17 But Israel will be saved by the Lord
with an everlasting salvation;
you will never be put to shame or disgraced,
to ages everlasting.


17 [But] Israel shall be saved in the LORD
with an everlasting salvation:
ye shall not be ashamed nor confounded
world without end.


I believe the term “world” in an archaic sense refers to a generation or lifetime, so “world without end” would literally mean an unending lifetime, or something to that effect. A word history buff can give you more details.


Thanks, vico and ao. But more to the OP’s point wouldn’t that be “world without a beginning and a world without end” ? Or did the kjv presume that?

Incidentally other languages translate it as “through all ages of ages” or equivalent. That should cover infinity all ways.


Born (whatever that means; I’m sure I cannot comprehend it) before our time standards (rotation if our planet and others…and so on) were established, is the way I’ve always “understood” it. English really is a terrible language to use when trying to speak of eternal truths.


The Creed of the Council of Toledo (AD 675) has this

We also confess that the Son was born, but not made, from the substance of the Father, without beginning, before all ages, for at no time did the Father exist without the Son, nor the Son without the Father. Yet the Father is not from the Son, as the Son is from the Father, because the Father was not generated by the Son but the Son by the Father. The Son, therefore, is God from the Father, and the Father is God, but not from the son. He is indeed the Father of the Son, not God from the Son; but the latter is the Son of the Father and God from the Father. Yet in all things the Son is equal to God the Father, for He has never begun nor ceased to be born. We also believe that He is of one substance with the Father; wherefore He is called homoousios with the Father, that is of the same being as the Father, for homos in Greek means ‘one’ and ousia means ‘being’, and joined together they mean ‘one in being’. We must believe that the Son is begotten or born not from nothing or from any other substance, but from the womb of the Father, that is from His substance. Therefore the Father is eternal, and the Son is also eternal. If He was always Father, He always had a Son, whose Father He was, and therefore we confess that the Son was born from the Father without beginning. We do not call the same Son of God a part of a divided nature, because He was generated from the Father, but we assert that the perfect Father has begotten the perfect Son, without diminution or division, for it pertains to the Godhead alone not to have an unequal Son. This Son of God is also Son by nature, not by adoption; of Him we must also believe that God the Father begot Him neither by an act of will nor out of necessity, for in God there is no necessity nor does will precede wisdom.
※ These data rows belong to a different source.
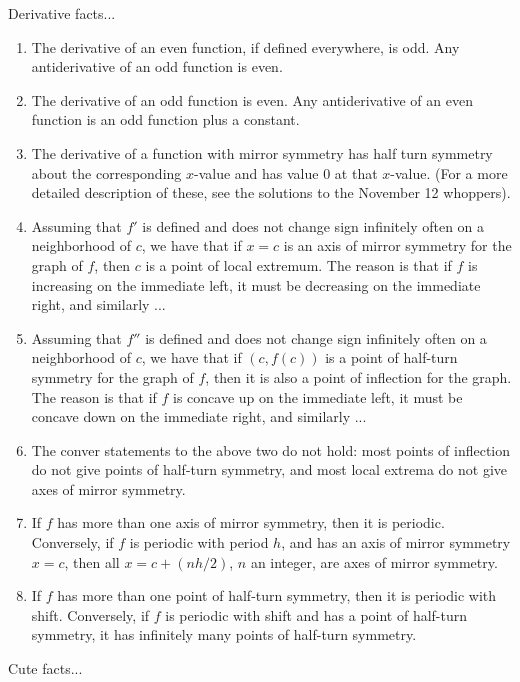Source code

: \documentclass[10pt]{amsart}
\begin{document}
Derivative facts...

\begin{enumerate}
\item The derivative of an even function, if defined everywhere, is
  odd. Any antiderivative of an odd function is even.
\item The derivative of an odd function is even. Any antiderivative of
  an even function is an odd function plus a constant.
\item The derivative of a function with mirror symmetry has half turn
  symmetry about the corresponding $x$-value and has value $0$ at that
  $x$-value. (For a more detailed description of these, see the
  solutions to the November 12 whoppers).
\item Assuming that $f'$ is defined and does not change sign
  infinitely often on a neighborhood of $c$, we have that if $x = c$
  is an axis of mirror symmetry for the graph of $f$, then $c$ is a
  point of local extremum. The reason is that if $f$ is increasing on
  the immediate left, it must be decreasing on the immediate right,
  and similarly ...
\item Assuming that $f''$ is defined and does not change sign
  infinitely often on a neighborhood of $c$, we have that if
  $(c,f(c))$ is a point of half-turn symmetry for the graph of $f$,
  then it is also a point of inflection for the graph. The reason is
  that if $f$ is concave up on the immediate left, it must be concave
  down on the immediate right, and similarly ...
\item The conver statements to the above two do not hold: most points
  of inflection do not give points of half-turn symmetry, and most
  local extrema do not give axes of mirror symmetry.
\item If $f$ has more than one axis of mirror symmetry, then it is
  periodic. Conversely, if $f$ is periodic with period $h$, and has an
  axis of mirror symmetry $x = c$, then all $x = c + (nh/2)$, $n$ an
  integer, are axes of mirror symmetry.
\item If $f$ has more than one point of half-turn symmetry, then it is
  periodic with shift. Conversely, if $f$ is periodic with shift and
  has a point of half-turn symmetry, it has infinitely many points of
  half-turn symmetry.
\end{enumerate}

Cute facts...
\end{document}
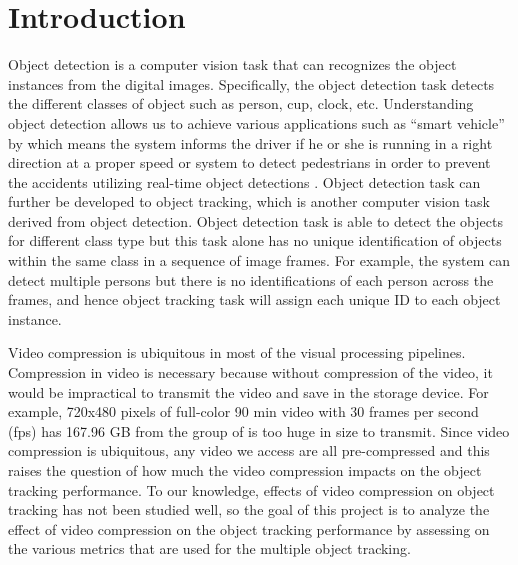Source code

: \chapter{Introduction}
\label{chap:introduction}


%

Object detection is a computer vision task that can recognizes the object instances from the digital images. Specifically, the object detection task detects the different classes of object such as person, cup, clock, etc. Understanding object detection allows us to achieve various applications such as “smart vehicle” by which means the system informs the driver if he or she is running in a right direction at a proper speed or system to detect pedestrians in order to prevent the accidents utilizing real-time object detections \cite{gavrila_real-time_1999}. Object detection task can further be developed to object tracking, which is another computer vision task derived from object detection. Object detection task is able to detect the objects for different class type but this task alone has no unique identification of objects within the same class in a sequence of image frames. For example, the system can detect multiple persons but there is no identifications of each person across the frames, and hence object tracking task will assign each unique ID to each object instance.

Video compression is ubiquitous in most of the visual processing pipelines. Compression in video is necessary because without compression of the video, it would be impractical to transmit the video and save in the storage device. For example, 720x480 pixels of full-color 90 min video with 30 frames per second (fps) has 167.96 GB from the group of  \citeauthor{ponlatha_comparison_2013} \cite{ponlatha_comparison_2013} is too huge in size to transmit. Since video compression is ubiquitous, any video we access are all pre-compressed and this raises the question of how much the video compression impacts on the object tracking performance. To our knowledge, effects of video compression on object tracking has not been studied well, so the goal of this project is to analyze the effect of video compression on the object tracking performance by assessing on the various metrics that are used for the multiple object tracking.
What fits OP is Colossians 1:15-17 (DRC)15Who is the image of the invisible God, the firstborn of every creature: 16For in him were all things created in heaven and on earth, visible and invisible, whether thrones, or dominations, or principalities, or powers: all things were created by him and in him. 17And he is before all, and by him all things consist.


I just found this in St Bonaventure’s Tree of Life, beautiful!